Assignment: The line containing "可逆。采用类似论证，可以推断 $Y\to X$。" marks the end: write out exactly every line from the first line of the data below through that line, and only those.

Source material:
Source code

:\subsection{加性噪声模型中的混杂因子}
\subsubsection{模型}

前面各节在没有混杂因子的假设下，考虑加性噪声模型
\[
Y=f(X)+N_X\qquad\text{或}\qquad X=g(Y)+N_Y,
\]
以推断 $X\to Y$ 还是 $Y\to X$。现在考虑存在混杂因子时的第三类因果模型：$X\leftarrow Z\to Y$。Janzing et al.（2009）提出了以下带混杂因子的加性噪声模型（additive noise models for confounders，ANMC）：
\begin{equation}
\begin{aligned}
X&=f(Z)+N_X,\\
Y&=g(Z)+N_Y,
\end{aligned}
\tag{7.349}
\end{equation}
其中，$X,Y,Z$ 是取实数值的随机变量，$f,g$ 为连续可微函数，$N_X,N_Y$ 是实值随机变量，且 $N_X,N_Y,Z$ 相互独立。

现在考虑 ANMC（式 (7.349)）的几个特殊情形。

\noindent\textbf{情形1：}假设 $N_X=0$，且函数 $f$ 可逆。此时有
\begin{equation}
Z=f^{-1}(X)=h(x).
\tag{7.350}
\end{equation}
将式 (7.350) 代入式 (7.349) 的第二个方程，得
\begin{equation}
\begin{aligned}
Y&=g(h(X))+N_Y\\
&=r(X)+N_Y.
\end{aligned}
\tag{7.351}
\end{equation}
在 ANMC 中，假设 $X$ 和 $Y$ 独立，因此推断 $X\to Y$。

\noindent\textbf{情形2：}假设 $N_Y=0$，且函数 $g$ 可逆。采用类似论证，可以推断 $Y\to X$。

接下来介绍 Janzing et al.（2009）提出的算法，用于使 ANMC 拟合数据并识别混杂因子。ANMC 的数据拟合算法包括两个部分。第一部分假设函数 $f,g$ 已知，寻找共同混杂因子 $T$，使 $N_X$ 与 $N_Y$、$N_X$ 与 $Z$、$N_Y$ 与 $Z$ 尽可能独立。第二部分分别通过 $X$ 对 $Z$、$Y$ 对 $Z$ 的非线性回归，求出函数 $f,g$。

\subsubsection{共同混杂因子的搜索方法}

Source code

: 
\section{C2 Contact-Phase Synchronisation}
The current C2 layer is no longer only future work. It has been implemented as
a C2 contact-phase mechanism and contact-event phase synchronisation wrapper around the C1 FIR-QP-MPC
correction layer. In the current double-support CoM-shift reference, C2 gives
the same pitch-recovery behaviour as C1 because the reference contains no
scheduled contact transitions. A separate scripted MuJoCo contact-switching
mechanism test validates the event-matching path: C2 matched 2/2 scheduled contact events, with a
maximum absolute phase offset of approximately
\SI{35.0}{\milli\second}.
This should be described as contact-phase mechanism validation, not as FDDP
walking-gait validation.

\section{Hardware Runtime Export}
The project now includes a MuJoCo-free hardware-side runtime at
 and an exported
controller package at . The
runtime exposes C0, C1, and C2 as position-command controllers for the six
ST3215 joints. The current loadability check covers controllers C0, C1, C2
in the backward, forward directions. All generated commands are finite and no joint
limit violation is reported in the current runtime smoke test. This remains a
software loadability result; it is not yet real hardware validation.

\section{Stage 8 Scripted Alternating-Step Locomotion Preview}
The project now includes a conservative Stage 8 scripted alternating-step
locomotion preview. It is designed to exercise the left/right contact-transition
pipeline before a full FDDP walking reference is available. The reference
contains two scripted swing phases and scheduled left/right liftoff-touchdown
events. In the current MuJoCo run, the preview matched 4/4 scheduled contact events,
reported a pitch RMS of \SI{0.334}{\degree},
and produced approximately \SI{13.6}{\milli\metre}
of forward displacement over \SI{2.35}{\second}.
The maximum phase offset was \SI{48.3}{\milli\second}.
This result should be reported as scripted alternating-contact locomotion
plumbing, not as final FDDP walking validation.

Answer to the exercise:
Source code

:\subsection{加性噪声模型中的混杂因子}
\subsubsection{模型}

前面各节在没有混杂因子的假设下，考虑加性噪声模型
\[
Y=f(X)+N_X\qquad\text{或}\qquad X=g(Y)+N_Y,
\]
以推断 $X\to Y$ 还是 $Y\to X$。现在考虑存在混杂因子时的第三类因果模型：$X\leftarrow Z\to Y$。Janzing et al.（2009）提出了以下带混杂因子的加性噪声模型（additive noise models for confounders，ANMC）：
\begin{equation}
\begin{aligned}
X&=f(Z)+N_X,\\
Y&=g(Z)+N_Y,
\end{aligned}
\tag{7.349}
\end{equation}
其中，$X,Y,Z$ 是取实数值的随机变量，$f,g$ 为连续可微函数，$N_X,N_Y$ 是实值随机变量，且 $N_X,N_Y,Z$ 相互独立。

现在考虑 ANMC（式 (7.349)）的几个特殊情形。

\noindent\textbf{情形1：}假设 $N_X=0$，且函数 $f$ 可逆。此时有
\begin{equation}
Z=f^{-1}(X)=h(x).
\tag{7.350}
\end{equation}
将式 (7.350) 代入式 (7.349) 的第二个方程，得
\begin{equation}
\begin{aligned}
Y&=g(h(X))+N_Y\\
&=r(X)+N_Y.
\end{aligned}
\tag{7.351}
\end{equation}
在 ANMC 中，假设 $X$ 和 $Y$ 独立，因此推断 $X\to Y$。

\noindent\textbf{情形2：}假设 $N_Y=0$，且函数 $g$ 可逆。采用类似论证，可以推断 $Y\to X$。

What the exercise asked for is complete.